The following template snippet from utilisation.html is all that is required for presentation.

    <table>
    {% for d in  data %}
    <tr>
    {% for c in  d %}
    <td>{% if c  %}{{ c }}{% else %}-{% endif %}</td>
    {% endfor %}
    </tr>
    {% endfor %}
    </table>

Summary

It's essential to clearly define requirements and objectives.

Making core or complex information easily available, reduces both barriers to research and time to market.

Optimising frequently used or time specific information can make a difference to sales feedback and incentives with significant results.

Views tend to be used for packaging core or complex queries into something easily more easily used and re-used than original queries. These views can be both generic and optimised making them ideal for both regular and ad-hock requests.

Procedures are, by their nature more complicated to produce, they are a great way to process complex data incredibly fast at source, and making end presentation easier.

Views and Procedures add simplicity and ability to extend databases making them faster and easier to use and re-use than ever. There are many technical and business uses, and the reader is encouraged to further explore the listed resources.

Feature comparisonViewsProcedures
Ease of use Easy Easy – moderate
Efficiency High High
Development cost Moderate High
Task specific Moderate High
Scope for optimisation Possible Limited
Use with views Yes Yes
Use with procedures Yes Yes

This feature comparison is intended as a guide, actual results depend on implementation. If in doubt, measure and test!

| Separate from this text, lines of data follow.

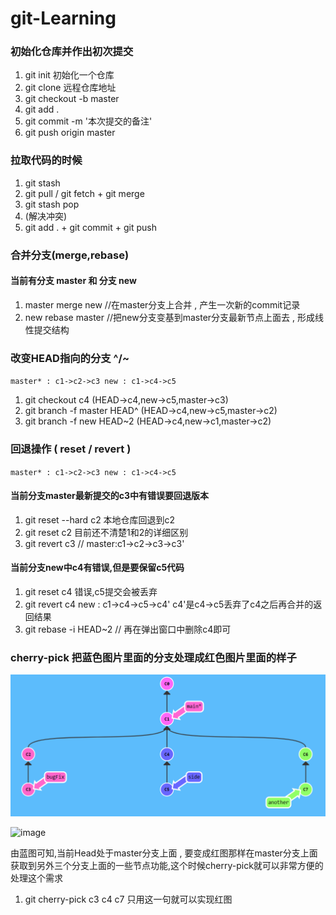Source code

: 
# git-Learning

### 初始化仓库并作出初次提交
1. git init 初始化一个仓库
2. git clone 远程仓库地址
3. git checkout -b master
4. git add . 
5. git commit -m '本次提交的备注'
6. git push origin master


### 拉取代码的时候
1. git stash 
2. git pull / git fetch + git merge
3. git stash pop
4. (解决冲突)
5. git add . + git commit + git push


### 合并分支(merge,rebase)
#### 当前有分支 master 和 分支 new

1. master merge new //在master分支上合并 , 产生一次新的commit记录
2. new rebase master //把new分支变基到master分支最新节点上面去 , 形成线性提交结构


### 改变HEAD指向的分支 ^/~
``master* : c1->c2->c3
new : c1->c4->c5``
1. git checkout c4 (HEAD->c4,new->c5,master->c3)
2. git branch -f master HEAD^ (HEAD->c4,new->c5,master->c2)
3. git branch  -f new HEAD~2 (HEAD->c4,new->c1,master->c2)


### 回退操作 ( reset / revert )
``master* : c1->c2->c3
new : c1->c4->c5``
#### 当前分支master最新提交的c3中有错误要回退版本
1. git reset --hard c2 本地仓库回退到c2
2. git reset c2 目前还不清楚1和2的详细区别
3. git revert c3 // master:c1->c2->c3->c3'
#### 当前分支new中c4有错误,但是要保留c5代码
1. git reset c4 错误,c5提交会被丢弃
2. git revert c4 new : c1->c4->c5->c4' c4'是c4->c5丢弃了c4之后再合并的返回结果
3. git rebase -i HEAD~2 // 再在弹出窗口中删除c4即可


### cherry-pick 把蓝色图片里面的分支处理成红色图片里面的样子


![image](./image/Snipaste_2022-08-16_10-21-54.png)

![image](https://user-images.githubusercontent.com/78588975/184784625-ea9bb211-dca9-4ad4-9f0a-0e4b2b9eecef.png)

由蓝图可知,当前Head处于master分支上面 , 要变成红图那样在master分支上面获取到另外三个分支上面的一些节点功能,这个时候cherry-pick就可以非常方便的处理这个需求
1. git cherry-pick c3 c4 c7  只用这一句就可以实现红图

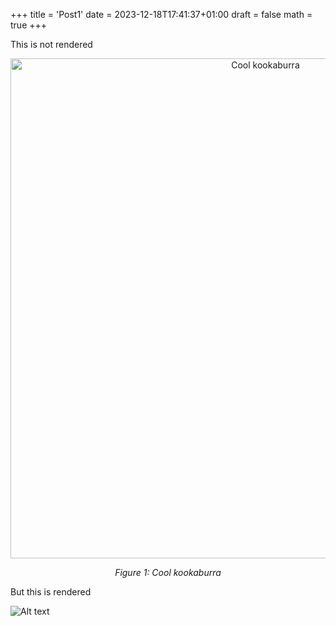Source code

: +++
title = 'Post1'
date = 2023-12-18T17:41:37+01:00
draft = false
math = true
+++



This is not rendered 
<div style="text-align: center;">
  <img src="../../images/kookaburra.jpg" alt="Cool kookaburra" width="800"/>
  <p><em>Figure 1: Cool kookaburra</em></p>
</div>

But this is rendered 

![Alt text](../../images/kookaburra.jpg) 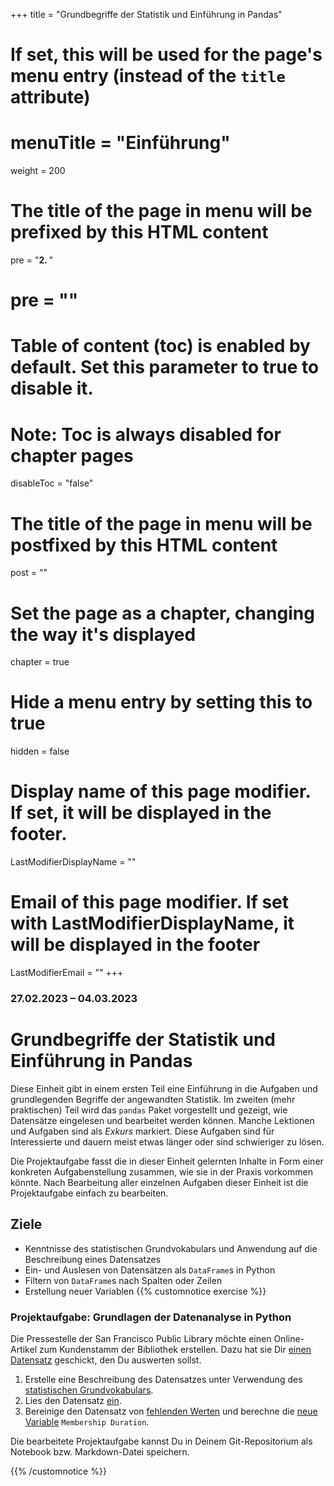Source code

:+++
title = "Grundbegriffe der Statistik und Einführung in Pandas"
# If set, this will be used for the page's menu entry (instead of the `title` attribute)
# menuTitle = "Einführung"
weight = 200
# The title of the page in menu will be prefixed by this HTML content
 pre = "<b>2. </b>"
# pre = "<i class='fab fa-github'></i>"
# Table of content (toc) is enabled by default. Set this parameter to true to disable it.
# Note: Toc is always disabled for chapter pages
disableToc = "false"

# The title of the page in menu will be postfixed by this HTML content
post = ""
# Set the page as a chapter, changing the way it's displayed
chapter = true
# Hide a menu entry by setting this to true
hidden = false
# Display name of this page modifier. If set, it will be displayed in the footer.
LastModifierDisplayName = ""
# Email of this page modifier. If set with LastModifierDisplayName, it will be displayed in the footer
LastModifierEmail = ""
+++


### 27.02.2023 – 04.03.2023

# Grundbegriffe der Statistik und Einführung in Pandas

Diese Einheit gibt in einem ersten Teil eine Einführung in die Aufgaben und grundlegenden Begriffe der angewandten Statistik. Im zweiten (mehr praktischen) Teil wird das `pandas` Paket vorgestellt und gezeigt, wie Datensätze eingelesen und bearbeitet werden können. Manche Lektionen und Aufgaben sind als *Exkurs* markiert. Diese Aufgaben sind für Interessierte und dauern meist etwas länger oder sind schwieriger zu lösen.

Die Projektaufgabe fasst die in dieser Einheit gelernten Inhalte in Form einer konkreten Aufgabenstellung zusammen, wie sie in der Praxis vorkommen könnte. Nach Bearbeitung aller einzelnen Aufgaben dieser Einheit ist die Projektaufgabe einfach zu bearbeiten. 

<!--
Versuche zuerst die Aufgaben innerhalb der angegeben Zeit selbstständig zu lösen. Versuche danach mit Hilfe der Musterlösung die Lösung nachzuvollziehen. Schreibe Dir bei Problemen Deine Fragen auf, damit wir diese am Präsenztag zusammen besprechen können. 
-->

## Ziele

- Kenntnisse des statistischen Grundvokabulars und Anwendung auf die Beschreibung eines Datensatzes
- Ein- und Auslesen von Datensätzen als `DataFrame`s in Python
- Filtern von `DataFrame`s nach Spalten oder Zeilen
- Erstellung neuer Variablen
{{% customnotice exercise %}}

### Projektaufgabe: Grundlagen der Datenanalyse in Python
Die Pressestelle der San Francisco Public Library möchte einen Online-Artikel zum Kundenstamm der Bibliothek erstellen. Dazu hat sie Dir [einen Datensatz](/2022-2023-ZK_Data_Librarian_Modul_3/organisation/dataset/) geschickt, den Du auswerten sollst.

1. Erstelle eine Beschreibung des Datensatzes unter Verwendung des [statistischen Grundvokabulars](/2022-2023-ZK_Data_Librarian_Modul_3/basics/basic_terms/).
2. Lies den Datensatz [ein](/2022-2023-ZK_Data_Librarian_Modul_3/basics/pandas/io).
3. Bereinige den Datensatz von [fehlenden Werten](/2022-2023-ZK_Data_Librarian_Modul_3/basics/pandas/na) und berechne die [neue Variable](/2022-2023-ZK_Data_Librarian_Modul_3/basics/pandas/columns/#fallstudie-feature-engineering) `Membership Duration`.

Die bearbeitete Projektaufgabe kannst Du in Deinem Git-Repositorium als Notebook bzw. Markdown-Datei speichern. 


{{% /customnotice %}}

PostgreSQL is a freely available open source object relational database management system. Using SQL the structured query language used by most databases to create views and the many procedural languages to create user defined functions, it's possible to achieve almost anything. Other databases such as Oracle, IBM DB2, Microsoft SQL Server, Sybase and MySQL are just some of the many databases making it easier to surface information in your data.